C’era una certa aspettativa circa la nuova release di Afsky, one man band danese affermatasi sulla scena estrema con il buon “Ofte Jeg Drømmer Mig Død” grazie ad un collaudato black metal intriso di deprimente melodia. Ole Pedersen Luk, mente del progetto, era quindi atteso al varco per smentire che si trattasse di un fuoco di paglia e possiamo dire che è riuscito nell’impresa. Il nostro folletto biondo non deve aver passato un’infanzia felice, ascoltando Burzum, affilando lamette, affacciato alla finestra da solo, senza mai vedere il sole e aver mai ricevuto un regalo di Natale, perché questo album è quanto di più malinconico abbia sentito da diverso tempo. Quarantacinque minuti divisi in sei lunghe e articolate tracce dove l’essenza del black metal più classico, fatta di tremolo, blast beat e urla laceranti è portata al labile confine con l’isteria e l’ossessione, tanto che perfino l’ascoltatore più ortodosso probabilmente non riuscirà ad arrivare alla fine senza qualche pausa. Il sound di Afsky è così, ti mette davanti a uno specchio e ti fa dubitare della tua sanità mentale grazie al suo piglio ipnotizzante e ai riff ripetuti all’infinito ma con una produzione di buona fattura e un’interpretazione ineccepibile.

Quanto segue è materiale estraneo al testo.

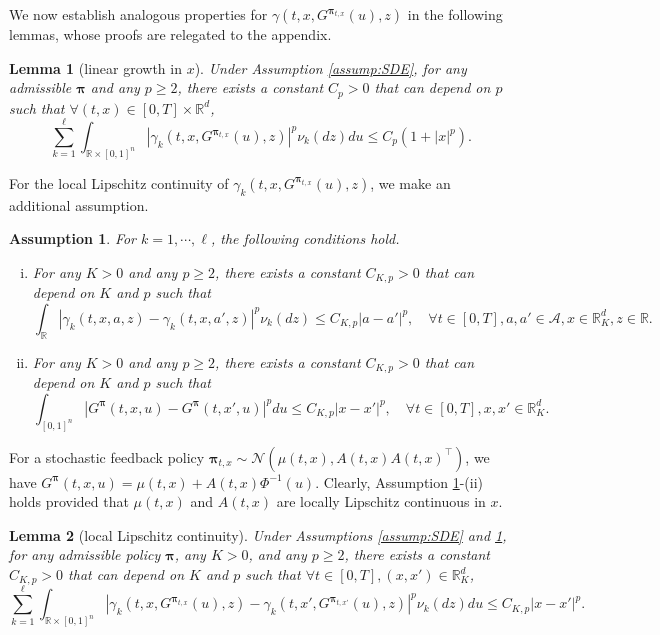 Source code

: \documentclass[11pt]{article}
\newtheorem{lemma}{Lemma}
\newtheorem{assumption}{Assumption}
\newcommand{\1}{\mathbbm{1}}
\newcommand{\bpi}{\boldsymbol{\pi}}
\begin{document}
We now establish analogous  properties for $\gamma(t,x,G^{\bpi_{t,x}}(u),z)$ in the following lemmas, whose proofs are relegated to the appendix.

\begin{lemma}[linear growth in $x$]\label{lem:expl-jump-LG}
Under Assumption \ref{assump:SDE}, for any admissible $\bpi$ and any $p\geq 2$, there exists a constant $C_p>0$ that can depend on $p$ such that $\forall(t, x) \in[0, T] \times \mathbb{R}^d$,
\begin{equation}
	\sum_{k=1}^\ell \int_{\mathbb{R}\times[0,1]^n}\left|\gamma_k\left(t,x,G^{\bpi_{t,x}}(u),z\right)\right|^p\nu_k(dz)du\leq C_p(1+|x|^p).
\end{equation}
\end{lemma}

For the local Lipschitz continuity of $\gamma_k(t,x,G^{\bpi_{t,x}}(u),z)$, we make an additional  assumption.
\begin{assumption}\label{assump:jump}
	For $k=1,\cdots,\ell$, the following conditions hold.
	\begin{enumerate}[(i)]
		\item For any $K>0$ and any $p\geq 2$, there exists a constant $C_{K,p}>0$ that can depend on $K$ and $p$ such that
		\begin{equation}
			\int_{\mathbb{R}}\left|\gamma_{k}(t,x,a,z)-\gamma_{k}(t,x,a',z)\right|^p\nu_k(dz)\leq C_{K,p}|a-a'|^p,\quad \forall t\in[0,T], a,a'\in\mathcal{A}, x\in \mathbb{R}^d_K, z\in\mathbb{R}.
		\end{equation}
		
		\item For any $K>0$ and any $p\geq 2$, there exists a constant $C_{K,p}>0$ that can depend on $K$ and $p$ such that
		\begin{equation}\label{eq:G-LC}
			\int_{[0,1]^n}\left|G^{\bpi}(t,x,u)-G^{\bpi}(t,x',u)\right|^pdu\le C_{K,p}|x-x'|^p,\quad \forall t\in[0,T], {x, x' \in \mathbb{R}^d_K.}
		\end{equation}
	\end{enumerate}
\end{assumption}

For a stochastic feedback policy $\bpi_{t,x}\sim\mathcal{N}(\mu(t,x), A(t,x)A(t,x)^\top)$, we have $G^{\bpi}(t,x,u)=\mu(t,x) + A(t,x)\Phi^{-1}(u)$. Clearly, Assumption \ref{assump:jump}-(ii) holds provided that $\mu(t,x)$ and $A(t,x)$ are locally Lipschitz continuous in $x$.

\begin{lemma}[local Lipschitz continuity]\label{lem:expl-jump-LC} Under Assumptions \ref{assump:SDE} and \ref{assump:jump}, for any admissible policy $\bpi$, any $K>0$, and any $p\geq 2$, there exists a constant $C_{K,p}>0$ that can depend on $K$ and $p$ such that $\forall t\in[0, T], (x,x')\in\mathbb{R}^d_K$,
	\begin{equation}
		\sum_{k=1}^\ell \int_{\mathbb{R}\times[0,1]^n}\left|\gamma_k\left(t,x,G^{\bpi_{t,x}}(u),z\right)-\gamma_k\left(t,x',G^{\bpi_{t,x'}}(u),z\right)\right|^p\nu_k(dz)du\le C_{K,p}|x-x'|^p.
	\end{equation}
\end{lemma}
\end{document}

La musica del danese è dolorosamente profonda e mescola sapientemente un doom atmosferico e sofferente a sprazzi folk, in un gioco di equilibrio che è la forza trainante di un lavoro che affonda comunque le sue radici nella scuola classica, tra chitarre acute, vocals strazianti e batteria minimale. Ogni singola traccia è egregiamente orchestrata tra accelerate e break acustici, in una serie di sbalzi emozionali con la costante di dare corpo a una sensazione di pura sofferenza. Questo approccio è ben espresso nei primi tre brani, vera rassegna dell’attuale proposta musicale targata Afsky: “Stormfulde Hav” tra tremolo e blast che si alternano a cupi break e fraseggi acustici che fungono da ponte per la seguente e lacerante “Frosne Vind”, che precede “Tak For Alt”, il capitolo più deprimente del disco, caratterizzato da un’interpretazione vocale realmente da brividi.
Non posso esimermi dal citare le ultime due tracce, ovvero “Tid”, forse il pezzo più classicamente black del lotto, seppur intriso di tristezza e abbellito dagli antichi suoni del clavicembalo, e “Fred Være Med Støvet”, sorta di riassunto del disco, con parti ambient e sezioni di transizione fluide che ci conducono ad una conclusione che riprende l’inizio, con le chitarre in solitaria dannazione come in un pianto disperato. “Om Hundrede År” è il disco che tutti ci aspettavamo da Afsky, che pure questa volta non delude le attese ma rincara la dose tra depressione e voglia di farla finita. Un disco che guarda con negatività e disprezzo il trascorrere del giorno senza mai vedere la luce in fondo al tunnel, una sofferenza autoinflitta che non porta alla redenzione. Frustrato.